[Start of section]
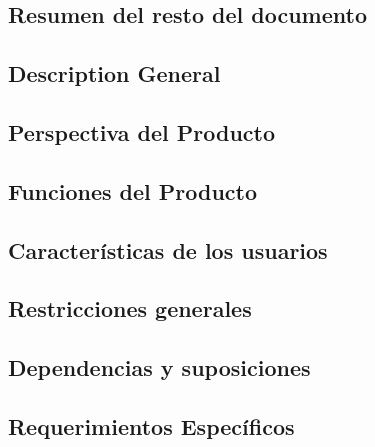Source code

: \documentclass{report}
\begin{document}
        \subsection*{Resumen del resto del documento}


    \newpage

    \begin{center}
        \section*{Description General}
    \end{center}

        \subsection*{Perspectiva del Producto}

        \subsection*{Funciones del Producto}

        \subsection*{Características de los usuarios}

        \subsection*{Restricciones generales}

        \subsection*{Dependencias y suposiciones}

    \newpage
    
    \begin{center}
        \section*{Requerimientos Específicos}
    \end{center}

    \vspace{0.5cm}
\end{document}

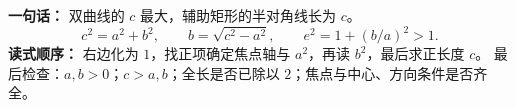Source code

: \begin{summarybox}
\textbf{一句话：} 双曲线的 $c$ 最大，辅助矩形的半对角线长为 $c$。
\[
 c^2=a^2+b^2,\qquad b=\sqrt{c^2-a^2},\qquad
 e^2=1+(b/a)^2>1.
\]
\textbf{读式顺序：} 右边化为 $1$，找正项确定焦点轴与 $a^2$，再读 $b^2$，最后求正长度 $c$。
最后检查：$a,b>0$；$c>a,b$；全长是否已除以 $2$；焦点与中心、方向条件是否齐全。
\end{summarybox}
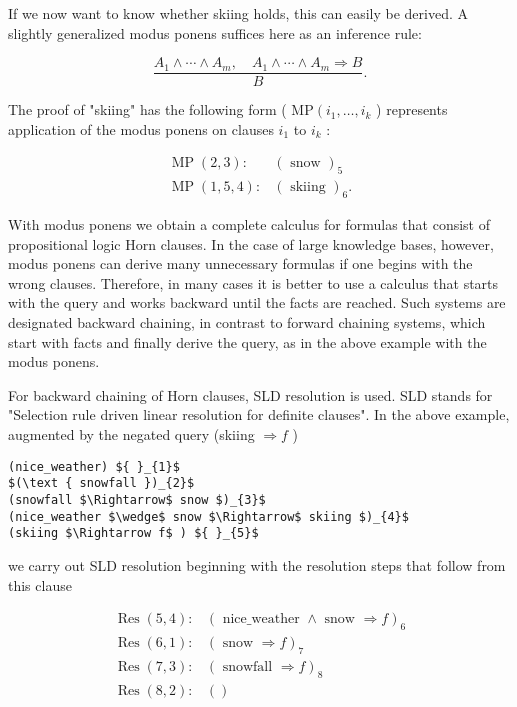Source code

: \documentclass[10pt]{article}
\begin{document}
If we now want to know whether skiing holds, this can easily be derived. A slightly generalized modus ponens suffices here as an inference rule:

$$
\frac{A_{1} \wedge \cdots \wedge A_{m}, \quad A_{1} \wedge \cdots \wedge A_{m} \Rightarrow B}{B} .
$$

The proof of "skiing" has the following form ( $\mathrm{MP}\left(i_{1}, \ldots, i_{k}\right.$ ) represents application of the modus ponens on clauses $i_{1}$ to $i_{k}$ :

$$
\begin{array}{ll}
\operatorname{MP}(2,3): & (\text { snow })_{5} \\
\operatorname{MP}(1,5,4): & (\text { skiing })_{6} .
\end{array}
$$

With modus ponens we obtain a complete calculus for formulas that consist of propositional logic Horn clauses. In the case of large knowledge bases, however, modus ponens can derive many unnecessary formulas if one begins with the wrong clauses. Therefore, in many cases it is better to use a calculus that starts with the query and works backward until the facts are reached. Such systems are designated backward chaining, in contrast to forward chaining systems, which start with facts and finally derive the query, as in the above example with the modus ponens.

For backward chaining of Horn clauses, SLD resolution is used. SLD stands for "Selection rule driven linear resolution for definite clauses". In the above example, augmented by the negated query (skiing $\Rightarrow f$ )

\begin{verbatim}
(nice_weather) ${ }_{1}$
$(\text { snowfall })_{2}$
(snowfall $\Rightarrow$ snow $)_{3}$
(nice_weather $\wedge$ snow $\Rightarrow$ skiing $)_{4}$
(skiing $\Rightarrow f$ ) ${ }_{5}$
\end{verbatim}

we carry out SLD resolution beginning with the resolution steps that follow from this clause

$$
\begin{array}{ll}
\operatorname{Res}(5,4): & (\text { nice_weather } \wedge \text { snow } \Rightarrow f)_{6} \\
\operatorname{Res}(6,1): & (\text { snow } \Rightarrow f)_{7} \\
\operatorname{Res}(7,3): & (\text { snowfall } \Rightarrow f)_{8} \\
\operatorname{Res}(8,2): & ()
\end{array}
$$
\end{document}
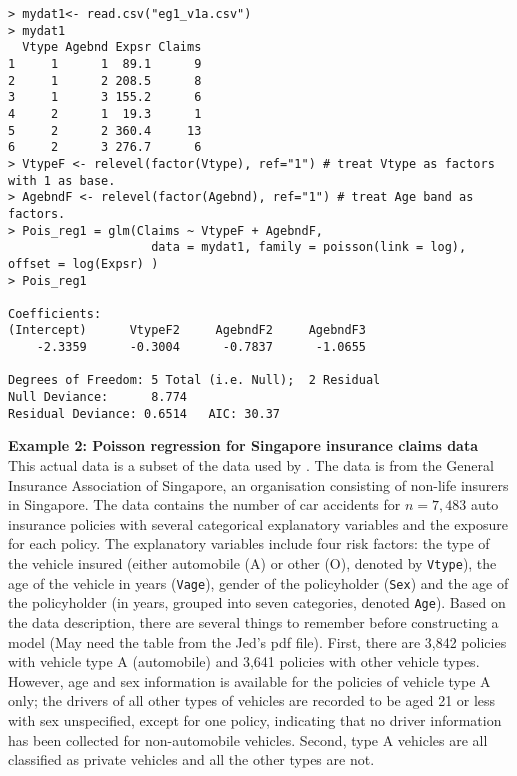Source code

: \documentclass[12pt]{article}
\begin{document}
 \begin{verbatim}
> mydat1<- read.csv("eg1_v1a.csv")
> mydat1
  Vtype Agebnd Expsr Claims
1     1      1  89.1      9
2     1      2 208.5      8
3     1      3 155.2      6
4     2      1  19.3      1
5     2      2 360.4     13
6     2      3 276.7      6
> VtypeF <- relevel(factor(Vtype), ref="1") # treat Vtype as factors with 1 as base.
> AgebndF <- relevel(factor(Agebnd), ref="1") # treat Age band as factors.
> Pois_reg1 = glm(Claims ~ VtypeF + AgebndF,
	                data = mydat1, family = poisson(link = log), offset = log(Expsr) )
> Pois_reg1

Coefficients:
(Intercept)      VtypeF2     AgebndF2     AgebndF3  
    -2.3359      -0.3004      -0.7837      -1.0655  

Degrees of Freedom: 5 Total (i.e. Null);  2 Residual
Null Deviance:	    8.774 
Residual Deviance: 0.6514 	AIC: 30.37
\end{verbatim}
\vspace{1cm}
\noindent\textbf{Example 2: Poisson regression for Singapore insurance claims data}\\
This actual data is a subset of the data used by \cite{Frees+Valde:08a}. The data is from the General Insurance Association of Singapore, an organisation consisting of non-life insurers in Singapore. The data contains the number of car accidents for $n=7,483$ auto insurance policies with several categorical explanatory variables and the exposure for each policy. The explanatory variables include four risk factors: the type of the vehicle insured (either automobile (A) or other (O), denoted by \verb"Vtype"), the age of the vehicle in years (\verb"Vage"), gender of the policyholder (\verb"Sex") and  the age of the policyholder (in years, grouped into seven categories, denoted \verb"Age").  
Based on the data description, there are several things to remember before constructing a model (May need the table from the Jed's pdf file). 
First, there are 3,842 policies with vehicle type A (automobile) and 3,641 policies with other vehicle types. However, age and sex  information is available for the policies of vehicle type A only; the drivers of all other types of vehicles are recorded to be aged 21 or less with sex unspecified, except for one policy, indicating that no driver information has been collected for non-automobile vehicles. Second, type A vehicles are all classified as  private vehicles and all the other types are not.\\
\end{document}

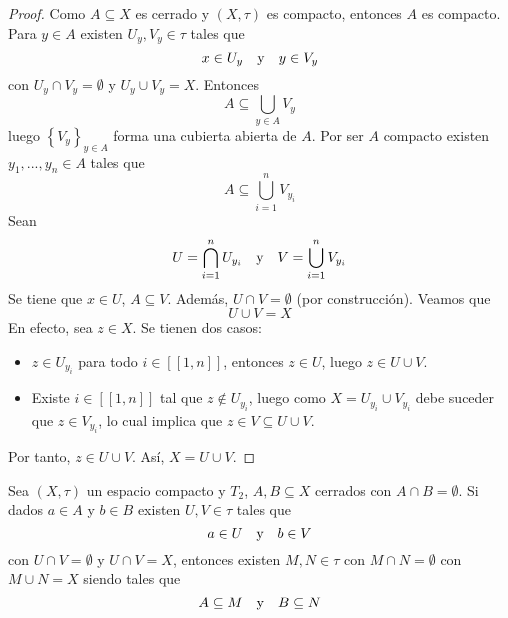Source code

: \documentclass[12pt]{report}
\theoremstyle{largebreak}
\newcommand{\natint}[1]{\ensuremath{\left[\!\left[#1\right]\!\right]}}
\begin{document}
    \begin{proof}
        Como $A\subseteq X$ es cerrado y $(X,\tau)$ es compacto, entonces $A$ es compacto. Para $y\in A$ existen $U_y,V_y\in\tau$ tales que
        \begin{equation*}
            x\in U_y\quad\textup{y}\quad y\in V_y
        \end{equation*}
        con $U_y\cap V_y=\emptyset$ y $U_y\cup V_y=X$. Entonces
        \begin{equation*}
            A\subseteq\bigcup_{ y\in A}V_y
        \end{equation*}
        luego $\left\{V_y\right\}_{ y\in A}$ forma una cubierta abierta de $A$. Por ser $A$ compacto existen $y_1,...,y_n\in A$ tales que 
        \begin{equation*}
            A\subseteq \bigcup_{ i=1}^n V_{ y_i}
        \end{equation*}
        Sean
        \begin{equation*}
            U=\bigcap_{ i=1}^n U_{ y_i}\quad\textup{y}\quad V=\bigcup_{ i=1}^n V_{ y_i}
        \end{equation*}
        Se tiene que $x\in U$, $A\subseteq V$. Además, $U\cap V=\emptyset$ (por construcción). Veamos que
        \begin{equation*}
            U\cup V=X
        \end{equation*}
        En efecto, sea $z\in X$. Se tienen dos casos:
        \begin{itemize}
            \item $z\in U_{ y_i}$ para todo $i\in\natint{1,n}$, entonces $z\in U$, luego $z\in U\cup V$.
            \item Existe $i\in\natint{1,n}$ tal que $z\notin U_{ y_i}$, luego como $X=U_{ y_i}\cup V_{ y_i}$ debe suceder que $z\in V_{ y_i}$, lo cual implica que $z\in V\subseteq U\cup V$. 
        \end{itemize}
        Por tanto, $z\in U\cup V$. Así, $X=U\cup V$.
    \end{proof}

    \begin{lema}
        Sea $(X,\tau)$ un espacio compacto y $T_2$, $A,B\subseteq X$ cerrados con $A\cap B=\emptyset$. Si dados $a\in A$ y $b\in B$ existen $U,V\in\tau$ tales que
        \begin{equation*}
            a\in U\quad\textup{y}\quad b\in V
        \end{equation*}
        con $U\cap V=\emptyset$ y $U\cap V=X$, entonces existen $M,N\in\tau$ con $M\cap N=\emptyset$ con $M\cup N=X$ siendo tales que
        \begin{equation*}
            A\subseteq M\quad\textup{y}\quad B\subseteq N
        \end{equation*}
    \end{lema}
\end{document}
[End of section]
**What you have to do**
Transcribe all entries above exactly. Drop the pictures.

**Written answer**
Source code

: \documentclass{report}
\begin{document}
        \subsection*{Resumen del resto del documento}


    \newpage

    \begin{center}
        \section*{Description General}
    \end{center}

        \subsection*{Perspectiva del Producto}

        \subsection*{Funciones del Producto}

        \subsection*{Características de los usuarios}

        \subsection*{Restricciones generales}

        \subsection*{Dependencias y suposiciones}

    \newpage
    
    \begin{center}
        \section*{Requerimientos Específicos}
    \end{center}

    \vspace{0.5cm}
\end{document}

Source code

: \begin{summarybox}
\textbf{一句话：} 双曲线的 $c$ 最大，辅助矩形的半对角线长为 $c$。
\[
 c^2=a^2+b^2,\qquad b=\sqrt{c^2-a^2},\qquad
 e^2=1+(b/a)^2>1.
\]
\textbf{读式顺序：} 右边化为 $1$，找正项确定焦点轴与 $a^2$，再读 $b^2$，最后求正长度 $c$。
最后检查：$a,b>0$；$c>a,b$；全长是否已除以 $2$；焦点与中心、方向条件是否齐全。
\end{summarybox}
Source code

: \documentclass[10pt]{article}
\begin{document}
If we now want to know whether skiing holds, this can easily be derived. A slightly generalized modus ponens suffices here as an inference rule:

$$
\frac{A_{1} \wedge \cdots \wedge A_{m}, \quad A_{1} \wedge \cdots \wedge A_{m} \Rightarrow B}{B} .
$$

The proof of "skiing" has the following form ( $\mathrm{MP}\left(i_{1}, \ldots, i_{k}\right.$ ) represents application of the modus ponens on clauses $i_{1}$ to $i_{k}$ :

$$
\begin{array}{ll}
\operatorname{MP}(2,3): & (\text { snow })_{5} \\
\operatorname{MP}(1,5,4): & (\text { skiing })_{6} .
\end{array}
$$

With modus ponens we obtain a complete calculus for formulas that consist of propositional logic Horn clauses. In the case of large knowledge bases, however, modus ponens can derive many unnecessary formulas if one begins with the wrong clauses. Therefore, in many cases it is better to use a calculus that starts with the query and works backward until the facts are reached. Such systems are designated backward chaining, in contrast to forward chaining systems, which start with facts and finally derive the query, as in the above example with the modus ponens.

For backward chaining of Horn clauses, SLD resolution is used. SLD stands for "Selection rule driven linear resolution for definite clauses". In the above example, augmented by the negated query (skiing $\Rightarrow f$ )

\begin{verbatim}
(nice_weather) ${ }_{1}$
$(\text { snowfall })_{2}$
(snowfall $\Rightarrow$ snow $)_{3}$
(nice_weather $\wedge$ snow $\Rightarrow$ skiing $)_{4}$
(skiing $\Rightarrow f$ ) ${ }_{5}$
\end{verbatim}

we carry out SLD resolution beginning with the resolution steps that follow from this clause

$$
\begin{array}{ll}
\operatorname{Res}(5,4): & (\text { nice_weather } \wedge \text { snow } \Rightarrow f)_{6} \\
\operatorname{Res}(6,1): & (\text { snow } \Rightarrow f)_{7} \\
\operatorname{Res}(7,3): & (\text { snowfall } \Rightarrow f)_{8} \\
\operatorname{Res}(8,2): & ()
\end{array}
$$
\end{document}
Source code

: \documentclass[12pt]{article}
\begin{document}
 \begin{verbatim}
> mydat1<- read.csv("eg1_v1a.csv")
> mydat1
  Vtype Agebnd Expsr Claims
1     1      1  89.1      9
2     1      2 208.5      8
3     1      3 155.2      6
4     2      1  19.3      1
5     2      2 360.4     13
6     2      3 276.7      6
> VtypeF <- relevel(factor(Vtype), ref="1") # treat Vtype as factors with 1 as base.
> AgebndF <- relevel(factor(Agebnd), ref="1") # treat Age band as factors.
> Pois_reg1 = glm(Claims ~ VtypeF + AgebndF,
	                data = mydat1, family = poisson(link = log), offset = log(Expsr) )
> Pois_reg1

Coefficients:
(Intercept)      VtypeF2     AgebndF2     AgebndF3  
    -2.3359      -0.3004      -0.7837      -1.0655  

Degrees of Freedom: 5 Total (i.e. Null);  2 Residual
Null Deviance:	    8.774 
Residual Deviance: 0.6514 	AIC: 30.37
\end{verbatim}
\vspace{1cm}
\noindent\textbf{Example 2: Poisson regression for Singapore insurance claims data}\\
This actual data is a subset of the data used by \cite{Frees+Valde:08a}. The data is from the General Insurance Association of Singapore, an organisation consisting of non-life insurers in Singapore. The data contains the number of car accidents for $n=7,483$ auto insurance policies with several categorical explanatory variables and the exposure for each policy. The explanatory variables include four risk factors: the type of the vehicle insured (either automobile (A) or other (O), denoted by \verb"Vtype"), the age of the vehicle in years (\verb"Vage"), gender of the policyholder (\verb"Sex") and  the age of the policyholder (in years, grouped into seven categories, denoted \verb"Age").  
Based on the data description, there are several things to remember before constructing a model (May need the table from the Jed's pdf file). 
First, there are 3,842 policies with vehicle type A (automobile) and 3,641 policies with other vehicle types. However, age and sex  information is available for the policies of vehicle type A only; the drivers of all other types of vehicles are recorded to be aged 21 or less with sex unspecified, except for one policy, indicating that no driver information has been collected for non-automobile vehicles. Second, type A vehicles are all classified as  private vehicles and all the other types are not.\\
\end{document}

Source code

: \documentclass[12pt]{report}
\theoremstyle{largebreak}
\newcommand{\natint}[1]{\ensuremath{\left[\!\left[#1\right]\!\right]}}
\begin{document}
    \begin{proof}
        Como $A\subseteq X$ es cerrado y $(X,\tau)$ es compacto, entonces $A$ es compacto. Para $y\in A$ existen $U_y,V_y\in\tau$ tales que
        \begin{equation*}
            x\in U_y\quad\textup{y}\quad y\in V_y
        \end{equation*}
        con $U_y\cap V_y=\emptyset$ y $U_y\cup V_y=X$. Entonces
        \begin{equation*}
            A\subseteq\bigcup_{ y\in A}V_y
        \end{equation*}
        luego $\left\{V_y\right\}_{ y\in A}$ forma una cubierta abierta de $A$. Por ser $A$ compacto existen $y_1,...,y_n\in A$ tales que 
        \begin{equation*}
            A\subseteq \bigcup_{ i=1}^n V_{ y_i}
        \end{equation*}
        Sean
        \begin{equation*}
            U=\bigcap_{ i=1}^n U_{ y_i}\quad\textup{y}\quad V=\bigcup_{ i=1}^n V_{ y_i}
        \end{equation*}
        Se tiene que $x\in U$, $A\subseteq V$. Además, $U\cap V=\emptyset$ (por construcción). Veamos que
        \begin{equation*}
            U\cup V=X
        \end{equation*}
        En efecto, sea $z\in X$. Se tienen dos casos:
        \begin{itemize}
            \item $z\in U_{ y_i}$ para todo $i\in\natint{1,n}$, entonces $z\in U$, luego $z\in U\cup V$.
            \item Existe $i\in\natint{1,n}$ tal que $z\notin U_{ y_i}$, luego como $X=U_{ y_i}\cup V_{ y_i}$ debe suceder que $z\in V_{ y_i}$, lo cual implica que $z\in V\subseteq U\cup V$. 
        \end{itemize}
        Por tanto, $z\in U\cup V$. Así, $X=U\cup V$.
    \end{proof}

    \begin{lema}
        Sea $(X,\tau)$ un espacio compacto y $T_2$, $A,B\subseteq X$ cerrados con $A\cap B=\emptyset$. Si dados $a\in A$ y $b\in B$ existen $U,V\in\tau$ tales que
        \begin{equation*}
            a\in U\quad\textup{y}\quad b\in V
        \end{equation*}
        con $U\cap V=\emptyset$ y $U\cap V=X$, entonces existen $M,N\in\tau$ con $M\cap N=\emptyset$ con $M\cup N=X$ siendo tales que
        \begin{equation*}
            A\subseteq M\quad\textup{y}\quad B\subseteq N
        \end{equation*}
    \end{lema}
\end{document}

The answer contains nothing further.